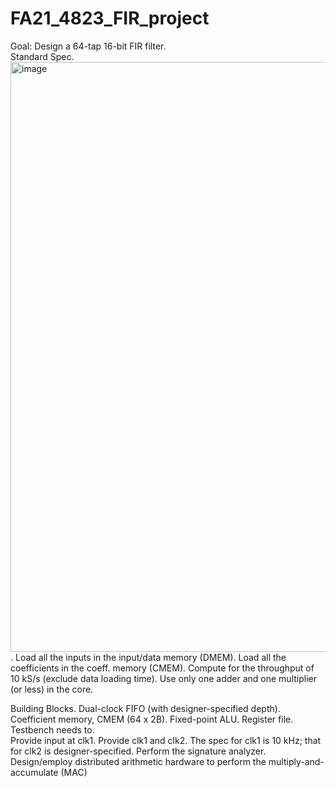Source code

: # FA21_4823_FIR_project
Goal: Design a 64-tap 16-bit FIR filter.   
Standard Spec. 
<img width="944" alt="image" src="https://user-images.githubusercontent.com/103384755/180321194-88e515f7-8ea1-46e0-a1d1-873cb14d3bb2.png">. 
Load all the inputs in the input/data memory (DMEM). 
Load all the coefficients in the coeff. memory (CMEM). 
Compute for the throughput of 10 kS/s (exclude data loading time). 
Use only one adder and one multiplier (or less) in the core. 

Building Blocks. 
Dual-clock FIFO (with designer-specified depth). 
Coefficient memory, CMEM (64 x 2B). 
Fixed-point ALU. 
Register file. 
Testbench needs to.  
  Provide input at clk1. 
  Provide clk1 and clk2. 
  The spec for clk1 is 10 kHz; that for clk2 is designer-specified. 
  Perform the signature analyzer. 
Design/employ distributed arithmetic
hardware to perform the multiply-and-
accumulate (MAC)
# # # #
__Task goal__. Write out exactly the lines from the line holding "The spec for" through the last line of the data, and nothing besides those lines.

__Solution for this problem__.
  The spec for clk1 is 10 kHz; that for clk2 is designer-specified. 
  Perform the signature analyzer. 
Design/employ distributed arithmetic
hardware to perform the multiply-and-
accumulate (MAC)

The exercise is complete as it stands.